Hace 17 años que estamos viendo las consecuencias que ha tenido para los conciudadanos de usted, Presidente, el gobierno de los sucesores de aquellos que redactaron la Constitución y se opusieron en su época –sin éxito– a la «Carta de Derechos». Esas consecuencias son que los ricos se han convertido en súper ricos mientras que la clase media se ha reducido a la quinta parte de lo que fue y la pobreza se ha extendido.
Vemos también la aplicación de la estrategia Rumsfeld-Cebrowski: supuestas «guerras civiles» han destruido casi todo el Medio Oriente ampliado. Desde Afganistán hasta Libia, pasando por Arabia Saudita y Turquía –dos países que ni siquiera han estado en guerra–, ciudades enteras han sido borradas del mapa.
En 2001, sólo dos ciudadanos estadounidenses, dos promotores inmobiliarios, denunciaron las incoherencias de la versión de la administración Bush Jr. Fueron el demócrata Jimmy Walter, quien acabó viéndose obligado a exilarse, y usted mismo. Usted entró entonces al mundo de la política y acabó siendo electo presidente.
En 2011, vimos como el entonces comandante del AfriCom era separado de su cargo –en beneficio de la OTAN– por haberse negado a respaldar a al-Qaeda en su papel de fuerza terrestre que debía destruir la Yamahiriya Árabe Libia. Vimos después como el LandCom de la OTAN organizaba el apoyo de Occidente a los yihadistas en general y a al-Qaeda en particular en el intento de derrocamiento emprendido contra la República Árabe Siria.
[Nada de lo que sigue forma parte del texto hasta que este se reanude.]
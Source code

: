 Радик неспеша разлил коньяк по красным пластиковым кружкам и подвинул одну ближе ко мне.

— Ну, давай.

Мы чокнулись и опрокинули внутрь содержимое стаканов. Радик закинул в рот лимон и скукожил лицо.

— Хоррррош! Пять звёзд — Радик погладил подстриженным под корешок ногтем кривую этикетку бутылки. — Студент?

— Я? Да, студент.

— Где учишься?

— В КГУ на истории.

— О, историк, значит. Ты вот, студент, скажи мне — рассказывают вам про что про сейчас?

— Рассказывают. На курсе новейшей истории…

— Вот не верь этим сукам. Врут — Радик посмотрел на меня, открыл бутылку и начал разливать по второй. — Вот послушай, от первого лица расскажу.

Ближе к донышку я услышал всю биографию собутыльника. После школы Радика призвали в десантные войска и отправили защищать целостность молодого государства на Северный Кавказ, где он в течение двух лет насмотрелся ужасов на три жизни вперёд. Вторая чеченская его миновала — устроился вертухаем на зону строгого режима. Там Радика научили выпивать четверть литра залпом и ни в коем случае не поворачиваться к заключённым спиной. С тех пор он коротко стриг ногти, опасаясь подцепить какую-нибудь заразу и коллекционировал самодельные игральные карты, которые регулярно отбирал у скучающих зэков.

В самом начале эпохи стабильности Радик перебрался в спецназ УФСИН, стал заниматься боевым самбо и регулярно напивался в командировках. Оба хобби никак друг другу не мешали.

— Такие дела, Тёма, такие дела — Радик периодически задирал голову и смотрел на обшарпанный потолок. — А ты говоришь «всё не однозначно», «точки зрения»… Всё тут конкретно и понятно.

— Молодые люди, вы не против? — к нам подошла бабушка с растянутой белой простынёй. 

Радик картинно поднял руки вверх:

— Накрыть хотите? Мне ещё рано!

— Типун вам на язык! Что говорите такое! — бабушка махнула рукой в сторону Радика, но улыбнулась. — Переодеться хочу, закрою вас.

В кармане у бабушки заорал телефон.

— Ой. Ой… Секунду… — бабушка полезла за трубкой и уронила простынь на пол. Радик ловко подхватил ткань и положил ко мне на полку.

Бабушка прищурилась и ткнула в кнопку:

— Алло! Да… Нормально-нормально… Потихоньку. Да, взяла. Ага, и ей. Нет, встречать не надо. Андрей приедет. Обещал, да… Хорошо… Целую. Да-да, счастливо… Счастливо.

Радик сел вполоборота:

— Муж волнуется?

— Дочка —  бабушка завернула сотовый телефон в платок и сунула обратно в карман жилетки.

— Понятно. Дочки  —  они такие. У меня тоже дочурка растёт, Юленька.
O sea, los yihadistas, considerados «combatientes de la libertad» (Freedom fighters) cuando combatían a los soviéticos, considerados después «terroristas» en tiempos del 11 de Septiembre, se convertían nuevamente en los aliados del Estado Profundo que en realidad nunca dejaron de ser.
Vimos con inmensa esperanza los pasos que dio usted para suprimir uno a uno todos los apoyos que tenían los yihadistas. Con esa misma esperanza inmensa le vemos hoy a usted dialogar con su homólogo ruso para que vuelva la vida al devastado Medio Oriente. Y es con el mismo grado de inquietud que vemos a Robert Muller, hoy convertido en fiscal especial, proseguir la destrucción de su patria arremetiendo contra la función presidencial que usted ejerce.
Señor Presidente, no son usted y sus conciudadanos los únicos que sufren a causa de la diarquía que se ha instalado en Estados Unidos desde el golpe de Estado del 11 de Septiembre. El mundo entero es víctima.
Señor Presidente, el 11 de Septiembre no es historia antigua. El 11 de Septiembre fue el triunfo de intereses transnacionales cuyo peso se abate hoy no sólo sobre el pueblo estadounidense sino sobre toda la Humanidad que aspira a la libertad.
Thierry Meyssan inició mundialmente el debate sobre quiénes son los verdaderos responsables de los acontecimientos del 11 de Septiembre de 2001. Ha trabajado como analista político junto a Hugo Chávez, Mahmud Ahmadineyad y Muammar el-Kadhafi. Es actualmente refugiado político en Siria.